Having regard to all the circumstances of this matter I am of the view that a contingency factor of 12½% should be applied.
[20] The defendant is liable to pay 80% (eighty percent) of the proven or agreed damages. The plaintiff’s past loss of earnings is calculated at an amount of R111 482.00 and an amount of R839 807.50 for future loss of earnings. The plaintiff should therefore be compensated in the total amount of R 761 031.60 in respect of her loss of earnings, after apportionment. This amount is reflected in the draft order submitted by the plaintiff’s counsel, which I intend to make an order of Court.
[21] ORDER:
1. The defendant is ordered to compensate the plaintiff in the amount of R761 031.60 (Seven hundred and sixty One Thousand and Thirty One Rand and sixty Cents).
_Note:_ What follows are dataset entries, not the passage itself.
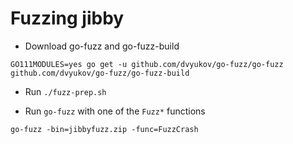 # Fuzzing jibby

- Download go-fuzz and go-fuzz-build

```
GO111MODULES=yes go get -u github.com/dvyukov/go-fuzz/go-fuzz github.com/dvyukov/go-fuzz/go-fuzz-build
```

- Run `./fuzz-prep.sh`

- Run `go-fuzz` with one of the `Fuzz*` functions

```
go-fuzz -bin=jibbyfuzz.zip -func=FuzzCrash
```
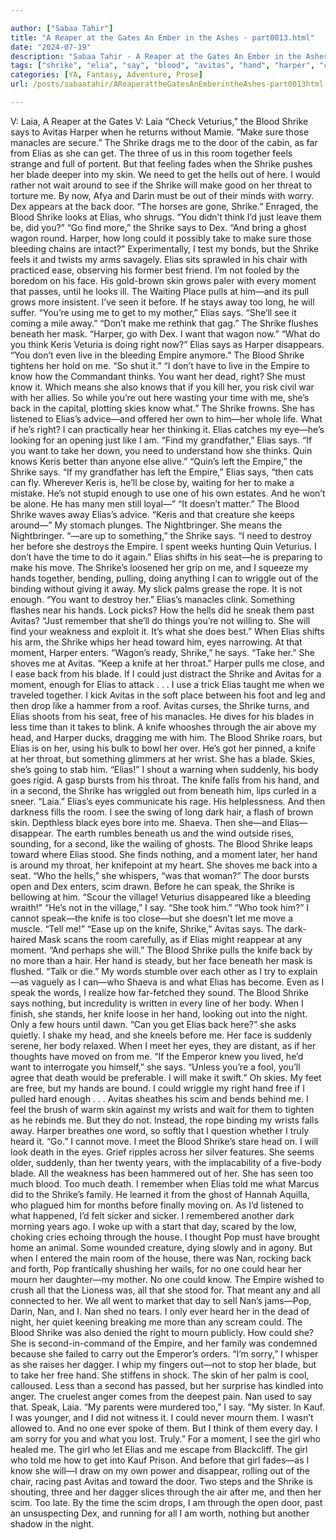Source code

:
 ```yaml
---

author: ["Sabaa Tahir"]
title: "A Reaper at the Gates An Ember in the Ashes - part0013.html"
date: "2024-07-19"
description: "Sabaa Tahir - A Reaper at the Gates An Ember in the Ashes"
tags: ["shrike", "elia", "say", "blood", "avitas", "hand", "harper", "could", "knife", "make", "back", "empire", "know", "blade", "moment", "door", "get", "skin", "dex", "think", "take", "want", "right", "one", "eye"]
categories: [YA, Fantasy, Adventure, Prose]
url: /posts/sabaatahir/AReaperattheGatesAnEmberintheAshes-part0013html

---
```



V: Laia, A Reaper at the Gates
V: Laia
“Check Veturius,” the Blood Shrike says to Avitas Harper when he returns without Mamie. “Make sure those manacles are secure.”
The Shrike drags me to the door of the cabin, as far from Elias as she can get. The three of us in this room together feels strange and full of portent. But that feeling fades when the Shrike pushes her blade deeper into my skin.
We need to get the hells out of here. I would rather not wait around to see if the Shrike will make good on her threat to torture me. By now, Afya and Darin must be out of their minds with worry.
Dex appears at the back door. “The horses are gone, Shrike.”
Enraged, the Blood Shrike looks at Elias, who shrugs. “You didn’t think I’d just leave them be, did you?”
“Go find more,” the Shrike says to Dex. “And bring a ghost wagon round. Harper, how long could it possibly take to make sure those bleeding chains are intact?”
Experimentally, I test my bonds, but the Shrike feels it and twists my arms savagely.
Elias sits sprawled in his chair with practiced ease, observing his former best friend. I’m not fooled by the boredom on his face. His gold-brown skin grows paler with every moment that passes, until he looks ill. The Waiting Place pulls at him—and its pull grows more insistent. I’ve seen it before. If he stays away too long, he will suffer.
“You’re using me to get to my mother,” Elias says. “She’ll see it coming a mile away.”
“Don’t make me rethink that gag.” The Shrike flushes beneath her mask. “Harper, go with Dex. I want that wagon now.”
“What do you think Keris Veturia is doing right now?” Elias says as Harper disappears.
“You don’t even live in the bleeding Empire anymore.” The Blood Shrike tightens her hold on me. “So shut it.”
“I don’t have to live in the Empire to know how the Commandant thinks. You want her dead, right? She must know it. Which means she also knows that if you kill her, you risk civil war with her allies. So while you’re out here wasting your time with me, she’s back in the capital, plotting skies know what.”
The Shrike frowns. She has listened to Elias’s advice—and offered her own to him—her whole life. What if he’s right? I can practically hear her thinking it. Elias catches my eye—he’s looking for an opening just like I am.
“Find my grandfather,” Elias says. “If you want to take her down, you need to understand how she thinks. Quin knows Keris better than anyone else alive.”
“Quin’s left the Empire,” the Shrike says.
“If my grandfather has left the Empire,” Elias says, “then cats can fly. Wherever Keris is, he’ll be close by, waiting for her to make a mistake. He’s not stupid enough to use one of his own estates. And he won’t be alone. He has many men still loyal—”
“It doesn’t matter.” The Blood Shrike waves away Elias’s advice. “Keris and that creature she keeps around—”
My stomach plunges. The Nightbringer. She means the Nightbringer.
“—are up to something,” the Shrike says. “I need to destroy her before she destroys the Empire. I spent weeks hunting Quin Veturius. I don’t have the time to do it again.”
Elias shifts in his seat—he is preparing to make his move. The Shrike’s loosened her grip on me, and I squeeze my hands together, bending, pulling, doing anything I can to wriggle out of the binding without giving it away. My slick palms grease the rope. It is not enough.
“You want to destroy her.” Elias’s manacles clink. Something flashes near his hands. Lock picks? How the hells did he sneak them past Avitas? “Just remember that she’ll do things you’re not willing to. She will find your weakness and exploit it. It’s what she does best.”
When Elias shifts his arm, the Shrike whips her head toward him, eyes narrowing. At that moment, Harper enters.
“Wagon’s ready, Shrike,” he says.
“Take her.” She shoves me at Avitas. “Keep a knife at her throat.” Harper pulls me close, and I ease back from his blade. If I could just distract the Shrike and Avitas for a moment, enough for Elias to attack . . .
I use a trick Elias taught me when we traveled together. I kick Avitas in the soft place between his foot and leg and then drop like a hammer from a roof.
Avitas curses, the Shrike turns, and Elias shoots from his seat, free of his manacles. He dives for his blades in less time than it takes to blink. A knife whooshes through the air above my head, and Harper ducks, dragging me with him. The Blood Shrike roars, but Elias is on her, using his bulk to bowl her over. He’s got her pinned, a knife at her throat, but something glimmers at her wrist. She has a blade. Skies, she’s going to stab him.
“Elias!” I shout a warning when suddenly, his body goes rigid.
A gasp bursts from his throat. The knife falls from his hand, and in a second, the Shrike has wriggled out from beneath him, lips curled in a sneer.
“Laia.” Elias’s eyes communicate his rage. His helplessness. And then darkness fills the room. I see the swing of long dark hair, a flash of brown skin. Depthless black eyes bore into me. Shaeva.
Then she—and Elias—disappear. The earth rumbles beneath us and the wind outside rises, sounding, for a second, like the wailing of ghosts.
The Blood Shrike leaps toward where Elias stood. She finds nothing, and a moment later, her hand is around my throat, her knifepoint at my heart. She shoves me back into a seat.
“Who the hells,” she whispers, “was that woman?”
The door bursts open and Dex enters, scim drawn. Before he can speak, the Shrike is bellowing at him.
“Scour the village! Veturius disappeared like a bleeding wraith!”
“He’s not in the village,” I say. “She took him.”
“Who took him?” I cannot speak—the knife is too close—but she doesn’t let me move a muscle. “Tell me!”
“Ease up on the knife, Shrike,” Avitas says. The dark-haired Mask scans the room carefully, as if Elias might reappear at any moment. “And perhaps she will.”
The Blood Shrike pulls the knife back by no more than a hair. Her hand is steady, but her face beneath her mask is flushed. “Talk or die.”
My words stumble over each other as I try to explain—as vaguely as I can—who Shaeva is and what Elias has become. Even as I speak the words, I realize how far-fetched they sound. The Blood Shrike says nothing, but incredulity is written in every line of her body.
When I finish, she stands, her knife loose in her hand, looking out into the night. Only a few hours until dawn. “Can you get Elias back here?” she asks quietly.
I shake my head, and she kneels before me. Her face is suddenly serene, her body relaxed. When I meet her eyes, they are distant, as if her thoughts have moved on from me.
“If the Emperor knew you lived, he’d want to interrogate you himself,” she says. “Unless you’re a fool, you’ll agree that death would be preferable. I will make it swift.”
Oh skies. My feet are free, but my hands are bound. I could wriggle my right hand free if I pulled hard enough . . .
Avitas sheathes his scim and bends behind me. I feel the brush of warm skin against my wrists and wait for them to tighten as he rebinds me.
But they do not.
Instead, the rope binding my wrists falls away. Harper breathes one word, so softly that I question whether I truly heard it.
“Go.”
I cannot move. I meet the Blood Shrike’s stare head on. I will look death in the eyes. Grief ripples across her silver features. She seems older, suddenly, than her twenty years, with the implacability of a five-body blade. All the weakness has been hammered out of her. She has seen too much blood. Too much death.
I remember when Elias told me what Marcus did to the Shrike’s family. He learned it from the ghost of Hannah Aquilla, who plagued him for months before finally moving on.
As I’d listened to what happened, I’d felt sicker and sicker. I remembered another dark morning years ago. I woke up with a start that day, scared by the low, choking cries echoing through the house. I thought Pop must have brought home an animal. Some wounded creature, dying slowly and in agony.
But when I entered the main room of the house, there was Nan, rocking back and forth, Pop frantically shushing her wails, for no one could hear her mourn her daughter—my mother. No one could know. The Empire wished to crush all that the Lioness was, all that she stood for. That meant any and all connected to her.
We all went to market that day to sell Nan’s jams—Pop, Darin, Nan, and I. Nan shed no tears. I only ever heard her in the dead of night, her quiet keening breaking me more than any scream could.
The Blood Shrike was also denied the right to mourn publicly. How could she? She is second-in-command of the Empire, and her family was condemned because she failed to carry out the Emperor’s orders.
“I’m sorry,” I whisper as she raises her dagger. I whip my fingers out—not to stop her blade, but to take her free hand. She stiffens in shock. The skin of her palm is cool, calloused. Less than a second has passed, but her surprise has kindled into anger.
The cruelest anger comes from the deepest pain. Nan used to say that. Speak, Laia.
“My parents were murdered too,” I say. “My sister. In Kauf. I was younger, and I did not witness it. I could never mourn them. I wasn’t allowed to. And no one ever spoke of them. But I think of them every day. I am sorry for you and what you lost. Truly.”
For a moment, I see the girl who healed me. The girl who let Elias and me escape from Blackcliff. The girl who told me how to get into Kauf Prison.
And before that girl fades—as I know she will—I draw on my own power and disappear, rolling out of the chair, racing past Avitas and toward the door. Two steps and the Shrike is shouting, three and her dagger slices through the air after me, and then her scim.
Too late. By the time the scim drops, I am through the open door, past an unsuspecting Dex, and running for all I am worth, nothing but another shadow in the night.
2. Payment of the amount referred to in paragraph 1 above is to be made in the plaintiff attorney’s trust account with the following details:
ACCOUNT HOLDER: VZLR INC
BRANCH: ABSA BUSINESS BANK HILLCREST
BRANCH CODE: 632005
TYPE OF ACCOUNT: TRUST ACCOUNT
ACCOUNT NUMBER: […]
3. In the event of default on the above payment, interest shall accrue on such outstanding amount at 10.25% (at the mora rate of 3.5% above the repo rate on the date of this order, as per the Prescribed Rate of Interest Act, 55 of 1975, as amended) per annum calculated from due date, as per the Road Accident Fund Act, of payment;
4. The Defendant is+ to pay the Plaintiff’s taxed or agreed party and party costs into the above mentioned account up to and including the trial dates of 19 and 20 February 2019, for the instructing and correspondent attorneys, which costs shall include but not be limited to the following:
4.1 All reserved costs to be unreserved, if any;
4.2 The fees of Senior Junior Counsel inclusive of but not limited to counsel’s full, reasonable day fee and fees for preparation and the preparation of heads of argument;
4.3 The costs of obtaining all expert medico-legal and any other reports of an expert nature which were furnished to the Defendant and/ or it’s experts;
4.4 The costs of obtaining documentation/evidence, scans, considered by the expert(s) to finalise their reports;
4.5 The reasonable taxable qualifying, preparation, reservation, travelling and attendance fees of all experts, including the costs of consultation fees with the legal teams, if any,
4.6 The reasonable travelling- and accommodation cost, if any, incurred in transporting the Plaintiff to all medico-legal appointments;
4.7 The reasonable costs for an interpreter’s attendance at court at the medico legal appointments for translation of information, if any;
4.8 The above mentioned payment with regard to costs shall be subjects to the following conditions:
4.8.1 The Plaintiff shall, in the event that the costs are not agreed, serve the notice of taxation on the Defendant’s attorneys of record, and
4.8.2 The Plaintiff shall allow the Defendant 14 (Fourteen) calendar days to make payment of the taxed costs;
4.8.3 In the event of default on the above payment, interest shall accrue on such outstanding amount at the prescribed mora rate on the date of taxation/settlement of the bill of cost, as per the Prescribed Rate of Interest, Act, 55 of 1975, as amended, per annum, calculated from due date until the date of payment.
_______________________
I VAN RHYN AJ
On behalf of the Plaintiff: Adv. P Greyling
Instructed by: VZLR Inc. c/o Du Plooy Attorneys
On behalf of the Defendant: Adv. K N Peterson
Instructed by: Maduba Attorneys
[1] 1984 (1) SA 98 (AD) at 113G.
[2] Corbett & Buchanan, The Quantum of Damages, Vol II 360 at 367.
[3] Shield Ins. Co. Ltd v Booysen 1979 (3) SA 953 (A) at 965G-H.
[4] Corbett & Buchanan, The Quantum of Damages, Vol I at 51.
[5] 1941 AD 194.
[6] Sandler v Wholesale Coal Suppliers Ltd at 199.
[7] Robert Koch, 2017 Edition, p 126.